As for the rest of the footage... well, the acting looks a bit on the uninspired side, doesn't it? I'm not sure that will even matter, because between the action and the 'against all odds' true story of the Tuskegee Airmen, Red Tails might have to really work overtime before it stalls out.
MTV has the new trailer and poster.Red Tails stars Cuba Gooding Jr., Terrence Howard, Bryan Cranston, Nate Parker, David Oyelowo, Tristan Wilds, Cliff Smith, Kevin Phillips, Rick Otto, Lee Tergesen, Andre Royo, Ne-Yo, Elijah Kelley, Marcus T. Paulk, Leslie Odom Jr., Michael B. Jordan, Jazmine Sullivan, Edwina Finley, Daniela Ruah, Stacie Davis and Gerald McRaney.

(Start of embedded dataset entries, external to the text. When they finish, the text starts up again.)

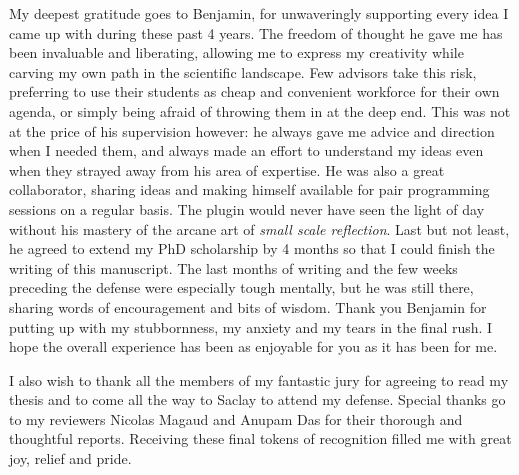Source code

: My deepest gratitude goes to Benjamin, for unwaveringly supporting every idea I came up with during these past 4 years. The freedom of thought he gave me has been invaluable and liberating, allowing me to express my creativity while carving my own path in the scientific landscape. Few advisors take this risk, preferring to use their students as cheap and convenient workforce for their own agenda, or simply being afraid of throwing them in at the deep end. This was not at the price of his supervision however: he always gave me advice and direction when I needed them, and always made an effort to understand my ideas even when they strayed away from his area of expertise. He was also a great collaborator, sharing ideas and making himself available for pair programming sessions on a regular basis. The  plugin would never have seen the light of day without his mastery of the arcane art of \emph{small scale reflection}. Last but not least, he agreed to extend my PhD scholarship by 4 months so that I could finish the writing of this manuscript. The last months of writing and the few weeks preceding the defense were especially tough mentally, but he was still there, sharing words of encouragement and bits of wisdom. Thank you Benjamin for putting up with my stubbornness, my anxiety and my tears in the final rush. I hope the overall experience has been as enjoyable for you as it has been for me.

I also wish to thank all the members of my fantastic jury for agreeing to read my thesis and to come all the way to Saclay to attend my defense. Special thanks go to my reviewers Nicolas Magaud and Anupam Das for their thorough and thoughtful reports. Receiving these final tokens of recognition filled me with great joy, relief and pride.

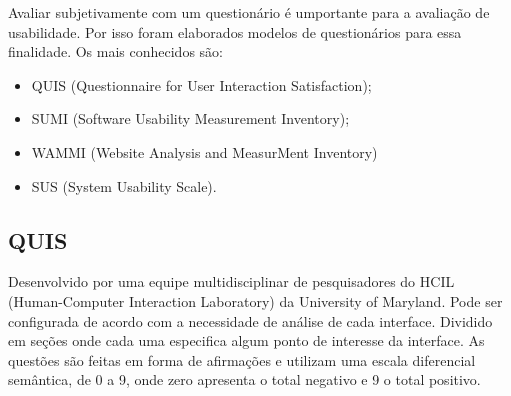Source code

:  Avaliar subjetivamente com um questionário é umportante para a avaliação de usabilidade. Por isso foram elaborados modelos de questionários para essa finalidade. Os mais conhecidos são:

 \begin{itemize}
	\item QUIS (Questionnaire for User Interaction Satisfaction);
	\item SUMI (Software Usability Measurement Inventory);
	\item WAMMI (Website Analysis and MeasurMent Inventory)
	\item SUS (System Usability Scale).
\end{itemize}

\subsection{QUIS}
Desenvolvido por uma equipe multidisciplinar de pesquisadores do HCIL (Human-Computer Interaction Laboratory) da University of Maryland. Pode ser configurada de acordo com a necessidade de análise de cada interface. Dividido em seções onde cada uma especifica algum ponto de interesse da interface.
As questões são feitas em forma de afirmações e utilizam uma escala diferencial semântica, de 0 a 9, onde zero apresenta o total negativo e 9 o total positivo.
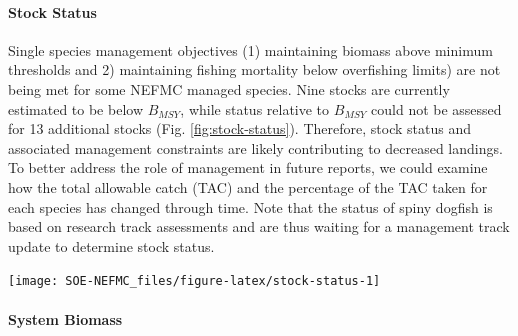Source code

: \documentclass[
  10pt,
]{article}
\let\origfigure\figure
\let\endorigfigure\endfigure
\renewenvironment{figure}[1][2] {
    \expandafter\origfigure\expandafter[H]
} {
    \endorigfigure
}
\begin{document}
\hypertarget{stock-status}{%
\paragraph{Stock Status}\label{stock-status}}

Single species management objectives (1) maintaining biomass above minimum thresholds and 2) maintaining fishing mortality below overfishing limits) are not being met for some NEFMC managed species. Nine stocks are currently estimated to be below \(B_{MSY}\), while status relative to \(B_{MSY}\) could not be assessed for 13 additional stocks (Fig. \ref{fig:stock-status}). Therefore, stock status and associated management constraints are likely contributing to decreased landings. To better address the role of management in future reports, we could examine how the total allowable catch (TAC) and the percentage of the TAC taken for each species has changed through time. Note that the status of spiny dogfish is based on research track assessments and are thus waiting for a management track update to determine stock status.

\begin{figure}

{\centering \texttt{[image: SOE-NEFMC\_files/figure-latex/stock-status-1]} 

}

\caption{Summary of single species status for NEFMC and jointly federally managed stocks (goosefish and spiny dogfish).  The dotted vertical line at one is the target biomass reference point of B\textsubscript{MSY}.  The dashed lines are the management thresholds of B\textsubscript{MSY} (vertical) or F\textsubscript{MSY} (horizontal).  Text color denotes which quadrant of the plot the stocks are in with orange text below F\textsubscript{MSY} and B\textsubscript{MSY}, green above F\textsubscript{MSY} and below B\textsubscript{MSY}, and blue above both F\textsubscript{MSY} and B\textsubscript{MSY}.}\label{fig:stock-status}
\end{figure}

\hypertarget{system-biomass}{%
\paragraph{System Biomass}\label{system-biomass}}
\end{document}
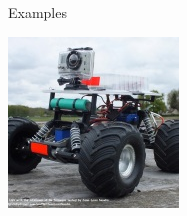 \begin {frame} {Examples}
	\begin {center}
		\includegraphics [width=.5\textwidth,keepaspectratio] {img/rover}
	\end {center}
\end {frame}
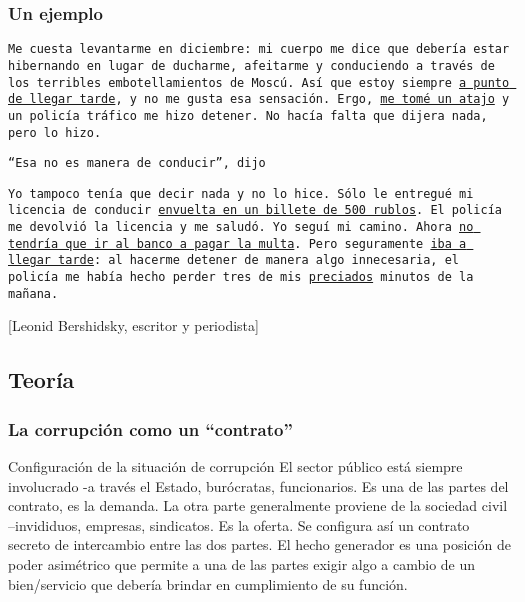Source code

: \documentclass[handout,final,xcolor=dvipsnames]{beamer}
\begin{document}
\begin{frame}\frametitle{Un ejemplo}
\vspace{-12pt}
\begin{scriptsize}
\begin{block}{}
\texttt{Me cuesta
levantarme en diciembre: mi cuerpo me dice que debería estar
hibernando en lugar de ducharme, afeitarme y conduciendo a través de
los terribles embotellamientos de Moscú. Así que estoy siempre \underline{a punto
de llegar tarde}, y no me gusta esa sensación. Ergo, \underline{me tomé un atajo} y
un policía tráfico me hizo detener. No hacía falta que dijera nada,
pero lo hizo.} \bigskip 

\texttt{``Esa no es manera de conducir'', dijo} \bigskip 

\texttt{Yo tampoco tenía que decir nada y no lo hice. Sólo le entregué mi
licencia de conducir \underline{envuelta en un billete de 500 rublos}. El policía
me devolvió la licencia y me saludó. Yo seguí mi camino. Ahora \underline{no tendría que ir al banco a pagar la multa}. Pero
seguramente \underline{iba a llegar tarde}: al hacerme detener de manera algo
innecesaria, el policía me había hecho perder tres de mis \underline{preciados}
minutos de la mañana.}  \medskip 

[Leonid Bershidsky, escritor y periodista] 
\end{block}
\end{scriptsize}
\end{frame}


\subsection{Teoría}

\begin{frame}\frametitle{La corrupción como un ``contrato''}
\begin{block}{Configuración de la situación de corrupción}
El sector público está siempre involucrado -a través el Estado,
burócratas, funcionarios. Es una de las partes del contrato, es la demanda. La otra
parte generalmente proviene de la sociedad civil --invididuos,
empresas, sindicatos. Es la oferta. Se configura así un contrato
secreto de intercambio entre las dos partes. El hecho generador es una
posición de poder asimétrico que permite a una de las partes exigir
algo a cambio de un bien/servicio que debería brindar en cumplimiento
de su función.  
\end{block}
\end{frame}
\end{document}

It opens on January 20, 2012.
1944. World War II rages and the fate of the free world hangs in the balance. Meanwhile the black pilots of the experimental Tuskegee training program are courageously waging two wars at once — one against enemies overseas, and the other against discrimination within the military and back home. Racial prejudices have long held ace airman Martin "Easy" Julian (Nate Parker) and his black pilots back at base — leaving them with little to do but further hone their flying skills — while their white counterparts are shipped out to combat after a mere three months of training. Mistakenly deemed inferior and assigned only second-rate planes and missions, the pilots of Tuskegee have mastered the skies with ease but have not been granted the opportunity to truly spread their wings. Until now.
As the war in Europe continues to take its dire toll on Allied forces, Pentagon brass has no recourse but to reconsider these under-utilized pilots for combat duty. Just as the young Tuskegee men are on the brink of being shut down and shipped back home, Col. A.J. Bullard (Terrence Howard) awards them the ultimate chance to prove their mettle high above. Undaunted by the prospect of providing safe escort to bombers in broad daylight — a mission so dangerous that the RAF has refused it and the white fighter groups have sustained substantial losses — Easy's pilots at last join the fiery aerial fray. Against all the odds, with something to prove and everything to lose, these intrepid young airmen take to the skies in a heroic endeavor to combat the enemy — and the discrimination that has kept them down for so long.